N2N seminar: Developing methods and tools to annotate and explore genomes through “omics” data analysis and integration

Jun/18 11:00 - Jun/18 12:00
Jozef Schell seminar room Technologiepark 927 B-9052 Gent

Professor Hadi Quesneville
URGI - Unité de Recherche Génomique Info, genomics and bioinformatics research unit at Institut National de la Recherche Agronomique (INRA ), Versailles, France.
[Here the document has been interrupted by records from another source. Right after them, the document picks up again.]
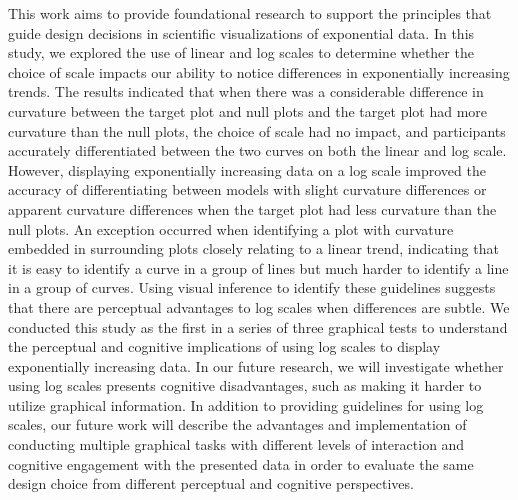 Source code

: \documentclass[12pt]{article}
\begin{document}
This work aims to provide foundational research to support the
principles that guide design decisions in scientific visualizations of
exponential data. In this study, we explored the use of linear and log
scales to determine whether the choice of scale impacts our ability to
notice differences in exponentially increasing trends. The results
indicated that when there was a considerable difference in curvature
between the target plot and null plots and the target plot had more
curvature than the null plots, the choice of scale had no impact, and
participants accurately differentiated between the two curves on both
the linear and log scale. However, displaying exponentially increasing
data on a log scale improved the accuracy of differentiating between
models with slight curvature differences or apparent curvature
differences when the target plot had less curvature than the null plots.
An exception occurred when identifying a plot with curvature embedded in
surrounding plots closely relating to a linear trend, indicating that it
is easy to identify a curve in a group of lines but much harder to
identify a line in a group of curves. Using visual inference to identify
these guidelines suggests that there are perceptual advantages to log
scales when differences are subtle. We conducted this study as the first
in a series of three graphical tests to understand the perceptual and
cognitive implications of using log scales to display exponentially
increasing data. In our future research, we will investigate whether
using log scales presents cognitive disadvantages, such as making it
harder to utilize graphical information. In addition to providing
guidelines for using log scales, our future work will describe the
advantages and implementation of conducting multiple graphical tasks
with different levels of interaction and cognitive engagement with the
presented data in order to evaluate the same design choice from
different perceptual and cognitive perspectives.



\end{document}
Thursday, June 18, 2015 - 11:00 to 12:00

Jozef Schell seminar room
Technologiepark 927
B-9052 Gent

The recent successes of new sequencing technologies allow today sequencing increasingly large genomes at reduced costs. Transposable elements (TEs) constitute the most structurally dynamic components and the largest portion of nuclear sequences of these large genomes, e.g. 85% of the maize genome (Schnable et al. 2009), and 88% of the wheat genome (Choulet et al. 2010). Therefore, TEs annotation should be considered a major task in these genome projects. However, this still remains a major challenge, since a good TE annotation relies critically on an expertly assembled reference sequence set, data that currently cannot be obtained in an automatic fashion. This crucial step is now a bottleneck for many genome analyses.
We scaled-up a repeat detection and an annotation pipeline, both part of the REPET package (Flutre et al. 2011, now at its v2.2 release). We applied new strategies, to cope with very large genomes such as the wheat. These strategies are iterative and can be summarized as follows. (i) Detection of the most easy to found TEs, with stringent parameters, to build a first TE library. They often corresponds to young TEs and the less degenerate ones. (ii) TE annotation and splicing of the corresponding sequences from the initial contigs. We then obtain a reduced genome sequence. (iii) Detection of the other TEs with sensitive parameters on the reduced genome sequence to build a second TE library. (iv) Annotation of the original contigs with the concatenation of the two TE libraries. The rational here is that these large genomes are mostly made of few TE families easy to found because present in number of copies. They will be detected in the first step and this will allow reducing the genome size by an important factor. Using this approach we were able to reduce the wheat 3B chromosome from 986Mbp to ~230Mbp, a reasonable size for a detection of TEs with sensitive parameters.
With these tools and approaches we study genome complexity through the impact of transposable elements (TEs) and other repeats on genome structure, function and evolution. Hence, we found that the majority of the repeats found in the A. thaliana genome are rather ancient and likely to derive from the retention of fragments deposited by ancestral bursts that occurred early during the Brassicaceae evolution. We illustrate the way repeated sequences are composed by mutations towards genomic dark matter over time. Our results further suggest that the deleterious impact of repeats on gene expression as well as their regulation through small RNA-mediated pathways can last over prolonged periods. We show that a substantial pool of small RNAs corresponds to old repeats suggesting that repeat sequence divergence is accompanied by a diversifying population of small RNAs.